Wednesday, January 05, 2011

The Duchess is Historically if not Politically Correct



The first movie I watched in 2011 was The Duchess, starring Kiera Knightly and Ralph Fiennes.

It's about 18th century aristocrat who was surely the talk of all the coffee houses. As the Duchess of Devonshire and leading fashionista by proxy, she was a trend-setter but also a deal-breaker who broke the mold by having an affair with Charles Grey. Knightly as Georgiana Spencer does an excellent job of showing her (secret) admiration for Grey, who was a rival but who stood for ideas like "freedom", a theme explored throughout the movie through the different compromises Spencer had to make for her family and herself as a woman. At one point the Duke takes her children hostage and threatens to destroy Grey's political career unless she resolves to remain with him and make the marriage work.
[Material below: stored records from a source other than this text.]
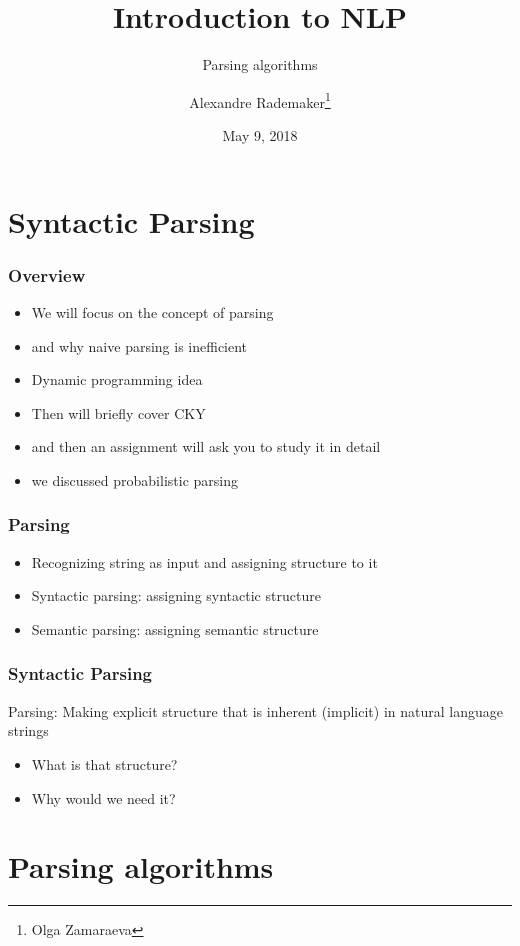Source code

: \documentclass{beamer}
\title{Introduction to NLP}
\author{Alexandre Rademaker\thanks{Olga Zamaraeva}}
\institute{FGV/EMAp}
\subtitle{Parsing algorithms}
\date{May 9, 2018}
\begin{document}
   
\begin{frame}
  \maketitle
\end{frame}

\section{Syntactic Parsing}

\begin{frame}
\frametitle{Overview}
\begin{itemize}
\item We will focus on the concept of parsing
\item and why naive parsing is inefficient
\item Dynamic programming idea
\item Then will briefly cover CKY
\item and then an assignment will ask you to study it in detail
\item we discussed probabilistic parsing
\end{itemize}
\end{frame}

\begin{frame}
\frametitle{Parsing}
\begin{itemize}
\item Recognizing string as input and assigning structure to it
\item Syntactic parsing: assigning syntactic structure
\item Semantic parsing: assigning semantic structure
\end{itemize}
\end{frame}

\begin{frame}
\frametitle{Syntactic Parsing}

Parsing: Making explicit structure that is inherent (implicit) in natural language strings
\begin{itemize}
\item What is that structure?
\item Why would we need it?
\end{itemize}
\end{frame}

\section{Parsing algorithms}
\end{document}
This movie showed how different the 'olden days' were, with the sexist assumption that while a man has certain "duties" to his wife, she wasn't able to enforce them on him. They were merely ideals. As a result, no wonder women were thought to be characterized by "trickery" and a low moral character. They had no rights to exercise! Men were free to have their romps but women were expected to remain "imprisoned" in their homes -a word Georgiana tactfully extracts from her husband's euphemistic language ordering her what to do. They were to have no pleasure, sexual or otherwise, for themselves. During an intimate conversation, Grey makes an observation about Georgiana to the effect that she worries too much what others think. She responds that she never thought of it but how petty that makes her seem! The first kiss that they share shows a building from Pride and Prejudice in the background, another period piece to which Knightly is well suited.

Although Keira Knightly is very easy on the eyes, movies like this can be hard for some to watch. Just as I have heard people's angry response to the series Mad Men because it's set in the 50's and thus portrays all of the sexism of that time without editing out history with a politically correct vengeance. It is hard to watch a wife come to the decision that allowing her husband to rape her is really the best choice for her children. You wish somehow that plot would get hijacked. That was the reality of the situation though! Poetic license doesn't work if you want to get a biography right.

I enjoyed this movie because it's an important love story without much love. It made me empathize with the 18th century woman. I felt that although I was lazing around with my laptop, I wasn't wasting time boobtubing. I was at least getting some sense of history.